Mas deixemos um pouco a táctica e a retórica de esquerda de lado, e falemos da questão em si. A banca paga menos impostos que os outros sectores? Sim, é verdade. Mas é isso mau para o país? É aqui que, para mim, a porca torce o rabo. Eu explico: as condições fiscais especiais dadas à banca nos últimos quinze anos não foram uma política errada. Bem pelo contrário, foram uma opção correcta. O país ganhou muito com isso. Talvez, de tão habituados que estão a lidar com os nossos bancos, os portugueses não se apercebam de quão modernos e eficientes eles se tornaram nos últimos tempos. Portugal tem, em especial na banca comercial, um dos sistemas bancários mais modernos e eficientes do mundo. Não, não é exagero meu. Em Espanha, aqui ao lado, não é possível fazer tanta coisa como nós fazemos numa simples caixa de multibanco. A maioria dos países da Europa ainda estão na “idade do livro de cheques”, e nem sabem que há, neste cantinho à beira-mar, possibilidade de depositar cheques, pagar contas de electricidade, água e outras, e até pagar impostos, simplesmente digitando o código do nosso cartão num visor que está em qualquer rua do país.

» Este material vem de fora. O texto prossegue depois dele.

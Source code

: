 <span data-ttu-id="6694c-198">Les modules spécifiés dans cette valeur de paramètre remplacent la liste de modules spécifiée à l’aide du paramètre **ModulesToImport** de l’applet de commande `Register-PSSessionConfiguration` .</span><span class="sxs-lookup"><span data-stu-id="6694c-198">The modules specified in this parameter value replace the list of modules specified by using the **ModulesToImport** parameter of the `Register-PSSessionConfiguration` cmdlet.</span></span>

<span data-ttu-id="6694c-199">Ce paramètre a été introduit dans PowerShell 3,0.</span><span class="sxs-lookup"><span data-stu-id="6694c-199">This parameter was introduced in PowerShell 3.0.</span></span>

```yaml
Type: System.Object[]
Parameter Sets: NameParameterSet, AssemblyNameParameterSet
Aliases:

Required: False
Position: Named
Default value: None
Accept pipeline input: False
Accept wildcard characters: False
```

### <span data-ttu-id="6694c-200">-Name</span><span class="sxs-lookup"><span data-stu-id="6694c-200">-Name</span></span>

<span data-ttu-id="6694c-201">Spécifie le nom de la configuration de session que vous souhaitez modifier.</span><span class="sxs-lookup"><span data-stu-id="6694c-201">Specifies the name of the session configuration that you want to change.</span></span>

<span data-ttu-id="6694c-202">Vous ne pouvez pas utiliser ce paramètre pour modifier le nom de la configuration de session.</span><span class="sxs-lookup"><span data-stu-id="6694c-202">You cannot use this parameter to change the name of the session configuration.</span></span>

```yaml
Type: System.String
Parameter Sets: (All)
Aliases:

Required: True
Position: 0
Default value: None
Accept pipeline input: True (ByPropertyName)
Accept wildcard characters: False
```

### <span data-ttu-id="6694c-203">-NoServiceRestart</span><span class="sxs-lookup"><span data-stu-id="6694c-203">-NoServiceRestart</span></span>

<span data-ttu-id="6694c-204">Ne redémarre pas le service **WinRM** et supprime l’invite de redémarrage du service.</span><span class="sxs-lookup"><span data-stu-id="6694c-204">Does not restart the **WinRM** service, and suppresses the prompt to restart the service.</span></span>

Quero eu com isto dizer o seguinte: o regime fiscal favorável de que a banca beneficiou foi uma “vantagem comparativa” que levou a mais modernidade e eficiência nesse sector. Todos nós, em Portugal, ganhámos com isso. É óbvio que a própria banca também ganhou, e lucrou, mas não se tratou de um acumulação egoísta de capital sem ganhos para os portugueses, bem pelo contrário. A nossa banca aumentou-nos a qualidade de vida, e devia ser aplaudida e não atacada.

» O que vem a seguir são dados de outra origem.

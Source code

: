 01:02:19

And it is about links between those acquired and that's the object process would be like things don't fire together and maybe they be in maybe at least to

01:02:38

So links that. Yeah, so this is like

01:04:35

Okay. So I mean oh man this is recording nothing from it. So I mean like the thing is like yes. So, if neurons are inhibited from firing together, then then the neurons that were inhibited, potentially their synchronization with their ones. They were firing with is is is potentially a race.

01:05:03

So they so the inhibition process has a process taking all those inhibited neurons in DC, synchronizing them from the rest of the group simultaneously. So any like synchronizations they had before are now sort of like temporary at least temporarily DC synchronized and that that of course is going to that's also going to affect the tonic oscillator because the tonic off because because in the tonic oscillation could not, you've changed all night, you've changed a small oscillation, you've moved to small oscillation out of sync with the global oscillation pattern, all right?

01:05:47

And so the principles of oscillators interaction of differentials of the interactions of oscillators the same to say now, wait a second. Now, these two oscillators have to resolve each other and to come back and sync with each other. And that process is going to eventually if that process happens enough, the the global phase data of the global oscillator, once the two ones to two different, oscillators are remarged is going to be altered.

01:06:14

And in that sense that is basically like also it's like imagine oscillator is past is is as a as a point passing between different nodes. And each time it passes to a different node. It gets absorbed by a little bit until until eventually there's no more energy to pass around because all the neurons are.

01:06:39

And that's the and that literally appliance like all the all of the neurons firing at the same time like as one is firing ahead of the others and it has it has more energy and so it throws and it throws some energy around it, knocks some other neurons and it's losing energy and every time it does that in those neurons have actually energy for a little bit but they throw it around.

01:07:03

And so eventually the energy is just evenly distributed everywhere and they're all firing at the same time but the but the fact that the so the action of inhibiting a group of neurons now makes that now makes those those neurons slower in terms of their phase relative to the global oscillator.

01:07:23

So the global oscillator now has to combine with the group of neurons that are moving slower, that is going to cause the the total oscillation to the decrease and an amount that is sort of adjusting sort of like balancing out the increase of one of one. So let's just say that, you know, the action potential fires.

Na verdade, o que o Governo devia era aplicar o regime que beneficia a banca a todos os outros sectores de actividade. Não é a banca que deve pagar mais, mas todos os outros que deviam pagar menos impostos. Esse é que devia ser o caminho, pois só assim os outros sectores poderiam renovar-se com eficiência, como a banca fez. Dito isto, não quer dizer que não existam truques especiais que devam acabar, ou alçapões legais que devam ser fechados. É claro que andar a brincar aos ‘off-shores’ para não pagar os impostos me parece excessivo, e devia ser proibido. Mas, uma coisa é aperfeiçoar o sistema, outra é destruí-lo. Lançar um ataque populista aos bancos pode dar conforto ao coração da esquerda e até ajudar um pouco a pagar o ‘deficit’, mas em si mesmo é ir no caminho errado.